Lift every line from the entries that includes the word "Result".

+++

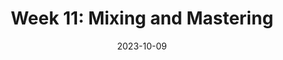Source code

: ---
external: false
draft: false
title: "Week 11: Mixing and Mastering"
description: ""
date: 2023-10-09
---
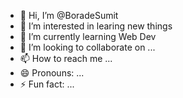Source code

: - 👋 Hi, I’m @BoradeSumit
- 👀 I’m interested in learing new things
- 🌱 I’m currently learning Web Dev
- 💞️ I’m looking to collaborate on ...
- 📫 How to reach me ...
- 😄 Pronouns: ...
- ⚡ Fun fact: ...

<!---
BoradeSumit/BoradeSumit is a ✨ special ✨ repository because its `README.md` (this file) appears on your GitHub profile.
You can click the Preview link to take a look at your changes.
--->
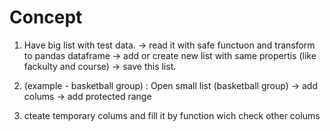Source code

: # Concept
1) Have big list with test data.  ->  read it with safe functuon and transform to pandas dataframe -> add or create new list with same propertis (like fackulty and course) -> save this list. 

2) (example - basketball group) :
Open small list (basketball group) -> add colums -> add protected range

3) cteate temporary colums and fill it by function wich check other colums

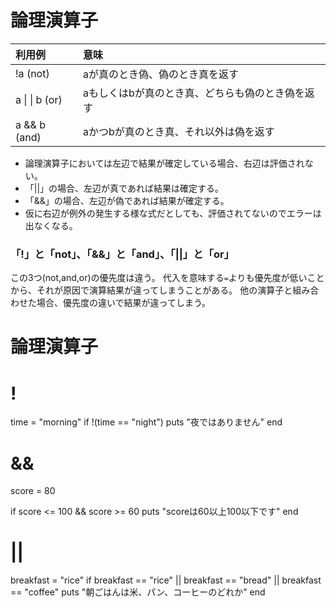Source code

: # 論理演算子
| 利用例 | 意味 |
| :--- | :--- |
| !a (not) | aが真のとき偽、偽のとき真を返す |
| a &#124; &#124; b (or) | aもしくはbが真のとき真、どちらも偽のとき偽を返す |
| a && b (and) | aかつbが真のとき真、それ以外は偽を返す |

- 論理演算子においては左辺で結果が確定している場合、右辺は評価されない。
- 「||」の場合、左辺が真であれば結果は確定する。
- 「&&」の場合、左辺が偽であれば結果が確定する。
- 仮に右辺が例外の発生する様な式だとしても、評価されてないのでエラーは出なくなる。

### 「!」と「not」、「&&」と「and」、「||」と「or」
この3つ(not,and,or)の優先度は違う。
代入を意味する`=`よりも優先度が低いことから、それが原因で演算結果が違ってしまうことがある。
他の演算子と組み合わせた場合、優先度の違いで結果が違ってしまう。


# 論理演算子

# !
time = "morning"
if !(time == "night")
  puts "夜ではありません"
end


# &&
score = 80

if score <= 100 && score >= 60
  puts "scoreは60以上100以下です"
end

# ||
breakfast = "rice"
if breakfast == "rice" || breakfast == "bread" || breakfast == "coffee"
  puts "朝ごはんは米、パン、コーヒーのどれか"
end
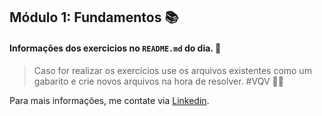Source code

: ## Módulo 1: Fundamentos 📚

#### Informações dos exercicios no `README.md` do dia. 🎯

> Caso for realizar os exercícios use os arquivos existentes como um gabarito e crie novos arquivos na hora de resolver. #VQV 👨‍🏫

Para mais informações, me contate via [Linkedin](https://www.linkedin.com/in/alissonooliveira/).
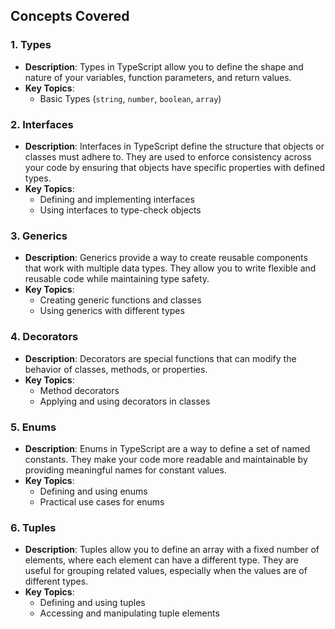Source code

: ## Concepts Covered

### 1. **Types**
   - **Description**: 
     Types in TypeScript allow you to define the shape and nature of your variables, function parameters, and return values.
   - **Key Topics**:
     - Basic Types (`string`, `number`, `boolean`, `array`)

### 2. **Interfaces**
   - **Description**:
     Interfaces in TypeScript define the structure that objects or classes must adhere to. They are used to enforce consistency across your code by ensuring that objects have specific properties with defined types.
   - **Key Topics**:
     - Defining and implementing interfaces
     - Using interfaces to type-check objects

### 3. **Generics**
   - **Description**:
     Generics provide a way to create reusable components that work with multiple data types. They allow you to write flexible and reusable code while maintaining type safety.
   - **Key Topics**:
     - Creating generic functions and classes
     - Using generics with different types
     
### 4. **Decorators**
   - **Description**:
     Decorators are special functions that can modify the behavior of classes, methods, or properties. 
   - **Key Topics**:
     - Method decorators
     - Applying and using decorators in classes

### 5. **Enums**
   - **Description**:
     Enums in TypeScript are a way to define a set of named constants. They make your code more readable and maintainable by providing meaningful names for constant values.
   - **Key Topics**:
     - Defining and using enums
     - Practical use cases for enums

### 6. **Tuples**
   - **Description**:
     Tuples allow you to define an array with a fixed number of elements, where each element can have a different type. They are useful for grouping related values, especially when the values are of different types.
   - **Key Topics**:
     - Defining and using tuples
     - Accessing and manipulating tuple elements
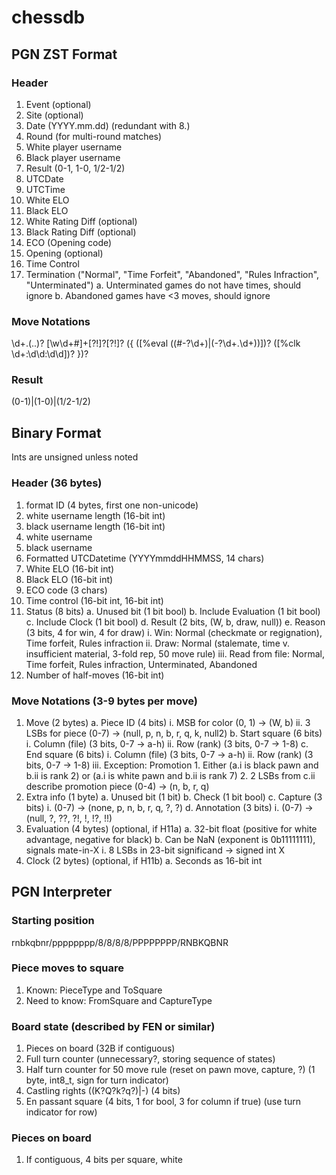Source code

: # chessdb

## PGN ZST Format

### Header
1. Event (optional)
2. Site (optional)
3. Date (YYYY.mm.dd) (redundant with 8.)
4. Round (for multi-round matches)
5. White player username
6. Black player username
7. Result (0-1, 1-0, 1/2-1/2)
8. UTCDate
9. UTCTime
10. White ELO
11. Black ELO
12. White Rating Diff (optional)
13. Black Rating Diff (optional)
14. ECO (Opening code)
15. Opening (optional)
16. Time Control
17. Termination ("Normal", "Time Forfeit", "Abandoned", "Rules Infraction", "Unterminated")
    a. Unterminated games do not have times, should ignore
    b. Abandoned games have <3 moves, should ignore

### Move Notations
\d+\.(\.\.)? [\w\d\+#]+[?!]?[?!]? (\{ (\[%eval ((#-?\d+)|(-?\d+\.\d+))\])? (\[%clk \d+:\d\d:\d\d\])? \})?

### Result
(0-1)|(1-0)|(1/2-1/2)

## Binary Format
Ints are unsigned unless noted

### Header (36 bytes)
1. format ID (4 bytes, first one non-unicode)
2. white username length (16-bit int)
3. black username length (16-bit int)
4. white username
5. black username
6. Formatted UTCDatetime (YYYYmmddHHMMSS, 14 chars)
7. White ELO (16-bit int)
8. Black ELO (16-bit int)
9. ECO code (3 chars)
10. Time control (16-bit int, 16-bit int)
11. Status (8 bits)
    a. Unused bit (1 bit bool)
    b. Include Evaluation (1 bit bool)
    c. Include Clock (1 bit bool)
    d. Result (2 bits, (W, b, draw, null))
    e. Reason (3 bits, 4 for win, 4 for draw)
        i. Win: Normal (checkmate or regignation), Time forfeit, Rules infraction
        ii. Draw: Normal (stalemate, time v. insufficient material, 3-fold rep, 50 move rule)
        iii. Read from file: Normal, Time forfeit, Rules infraction, Unterminated, Abandoned 
15. Number of half-moves (16-bit int)

### Move Notations (3-9 bytes per move)
1. Move (2 bytes)
    a. Piece ID (4 bits)
        i. MSB for color (0, 1) -> (W, b)
        ii. 3 LSBs for piece (0-7) -> (null, p, n, b, r, q, k, null2)
    b. Start square (6 bits)
        i. Column (file) (3 bits, 0-7 -> a-h)
        ii. Row (rank) (3 bits, 0-7 -> 1-8)
    c. End square (6 bits)
        i. Column (file) (3 bits, 0-7 -> a-h)
        ii. Row (rank) (3 bits, 0-7 -> 1-8)
        iii. Exception: Promotion
            1. Either (a.i is black pawn and b.ii is rank 2) or (a.i is white pawn and b.ii is rank 7)
            2. 2 LSBs from c.ii describe promotion piece (0-4) -> (n, b, r, q)
2. Extra info (1 byte)
    a. Unused bit (1 bit)
    b. Check (1 bit bool)
    c. Capture (3 bits)
        i. (0-7) -> (none, p, n, b, r, q, ?, ?)
    d. Annotation (3 bits)
        i. (0-7) -> (null, ?, ??, ?!, !, !?, !!)
6. Evaluation (4 bytes) (optional, if H11a)
    a. 32-bit float (positive for white advantage, negative for black)
    b. Can be NaN (exponent is 0b11111111), signals mate-in-X
        i. 8 LSBs in 23-bit significand -> signed int X
7. Clock (2 bytes) (optional, if H11b)
    a. Seconds as 16-bit int

## PGN Interpreter

### Starting position

rnbkqbnr/pppppppp/8/8/8/8/PPPPPPPP/RNBKQBNR

### Piece moves to square

1. Known: PieceType and ToSquare
2. Need to know: FromSquare and CaptureType

### Board state (described by FEN or similar)

1. Pieces on board (32B if contiguous)
2. Full turn counter (unnecessary?, storing sequence of states)
3. Half turn counter for 50 move rule (reset on pawn move, capture, ?) (1 byte, int8_t, sign for turn indicator)
4. Castling rights ((K?Q?k?q?)|-) (4 bits)
5. En passant square (4 bits, 1 for bool, 3 for column if true) (use turn indicator for row)

### Pieces on board

1. If contiguous, 4 bits per square, white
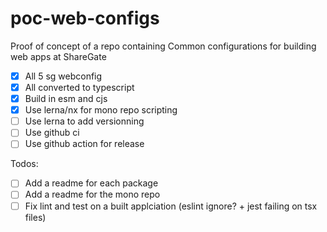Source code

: # poc-web-configs
Proof of concept of a repo containing Common configurations for building web apps at ShareGate

- [X] All 5 sg webconfig
- [X] All converted to typescript
- [X] Build in esm and cjs
- [X] Use lerna/nx for mono repo scripting
- [ ] Use lerna to add versionning
- [ ] Use github ci
- [ ] Use github action for release

Todos: 
- [ ] Add a readme for each package
- [ ] Add a readme for the mono repo
- [ ] Fix lint and test on a built applciation (eslint ignore? + jest failing on tsx files)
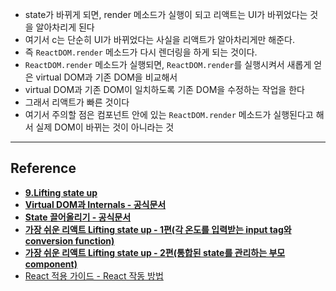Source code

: - state가 바뀌게 되면, render 메소드가 실행이 되고 리액트는 UI가 바뀌었다는 것을 알아차리게 된다
- 여기서 c는 단순히 UI가 바뀌었다는 사실을 리액트가 알아차리게만 해준다.
- 즉 `ReactDOM.render` 메소드가 다시 렌더링을 하게 되는 것이다.
- `ReactDOM.render` 메소드가 실행되면,  `ReactDOM.render`를 실행시켜서 새롭게 얻은 virtual DOM과 기존 DOM을 비교해서
- virtual DOM과 기존 DOM이 일치하도록 기존 DOM을 수정하는 작업을 한다
- 그래서 리액트가 빠른 것이다
- 여기서 주의할 점은 컴포넌트 안에 있는 `ReactDOM.render` 메소드가 실행된다고 해서 실제 DOM이 바뀌는 것이 아니라는 것

---

## Reference

- ****[9.Lifting state up](https://davidhwang.netlify.app/React/9.Lifting-state-up/)****
- ****[Virtual DOM과 Internals - 공식문서](https://ko.reactjs.org/docs/faq-internals.html)****
- ****[State 끌어올리기 - 공식문서](https://ko.reactjs.org/docs/lifting-state-up.html)****
- **[가장 쉬운 리액트 Lifting state up - 1편(각 온도를 입력받는 input tag와 conversion function)](https://www.youtube.com/watch?v=ZkfeVp-YnCU&list=PLpq56DBY9U2CDnpw1EZoFMq1tFg2LWYLQ&index=12)**
- **[가장 쉬운 리액트 Lifting state up - 2편(통합된 state를 관리하는 부모 component)](https://www.youtube.com/watch?v=GMcP6ZhwbXo&list=PLpq56DBY9U2CDnpw1EZoFMq1tFg2LWYLQ&index=13)**
- [React 적용 가이드 - React 작동 방법](https://d2.naver.com/helloworld/9297403)
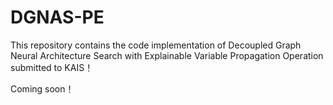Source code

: # DGNAS-PE
This repository contains the code implementation of Decoupled Graph Neural Architecture Search with Explainable Variable Propagation Operation submitted to KAIS！

Coming soon！
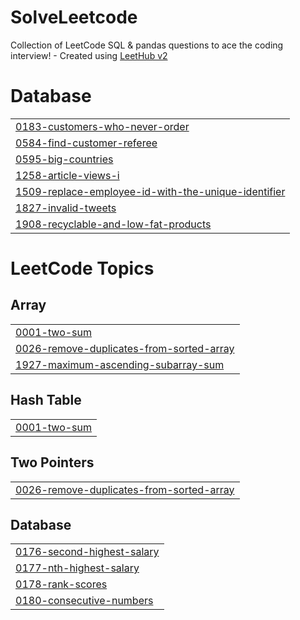 # SolveLeetcode
Collection of LeetCode SQL & pandas questions to ace the coding interview! - Created using [LeetHub v2](https://github.com/arunbhardwaj/LeetHub-2.0)


# Database
|  |
| ------- |
| [0183-customers-who-never-order](https://github.com/krishna-moukthika/SolveLeetcode/tree/master/0183-customers-who-never-order) |
| [0584-find-customer-referee](https://github.com/krishna-moukthika/SolveLeetcode/tree/master/0584-find-customer-referee) |
| [0595-big-countries](https://github.com/krishna-moukthika/SolveLeetcode/tree/master/0595-big-countries) |
| [1258-article-views-i](https://github.com/krishna-moukthika/SolveLeetcode/tree/master/1258-article-views-i) |
| [1509-replace-employee-id-with-the-unique-identifier](https://github.com/krishna-moukthika/SolveLeetcode/tree/master/1509-replace-employee-id-with-the-unique-identifier) |
| [1827-invalid-tweets](https://github.com/krishna-moukthika/SolveLeetcode/tree/master/1827-invalid-tweets) |
| [1908-recyclable-and-low-fat-products](https://github.com/krishna-moukthika/SolveLeetcode/tree/master/1908-recyclable-and-low-fat-products) |
<!---LeetCode Topics Start-->
# LeetCode Topics
## Array
|  |
| ------- |
| [0001-two-sum](https://github.com/krishna-moukthika/SolveLeetcode/tree/master/0001-two-sum) |
| [0026-remove-duplicates-from-sorted-array](https://github.com/krishna-moukthika/SolveLeetcode/tree/master/0026-remove-duplicates-from-sorted-array) |
| [1927-maximum-ascending-subarray-sum](https://github.com/krishna-moukthika/SolveLeetcode/tree/master/1927-maximum-ascending-subarray-sum) |
## Hash Table
|  |
| ------- |
| [0001-two-sum](https://github.com/krishna-moukthika/SolveLeetcode/tree/master/0001-two-sum) |
## Two Pointers
|  |
| ------- |
| [0026-remove-duplicates-from-sorted-array](https://github.com/krishna-moukthika/SolveLeetcode/tree/master/0026-remove-duplicates-from-sorted-array) |
## Database
|  |
| ------- |
| [0176-second-highest-salary](https://github.com/krishna-moukthika/SolveLeetcode/tree/master/0176-second-highest-salary) |
| [0177-nth-highest-salary](https://github.com/krishna-moukthika/SolveLeetcode/tree/master/0177-nth-highest-salary) |
| [0178-rank-scores](https://github.com/krishna-moukthika/SolveLeetcode/tree/master/0178-rank-scores) |
| [0180-consecutive-numbers](https://github.com/krishna-moukthika/SolveLeetcode/tree/master/0180-consecutive-numbers) |
<!---LeetCode Topics End-->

+++

**Response:**
7. Result (0-1, 1-0, 1/2-1/2)
### Result
    d. Result (2 bits, (W, b, draw, null))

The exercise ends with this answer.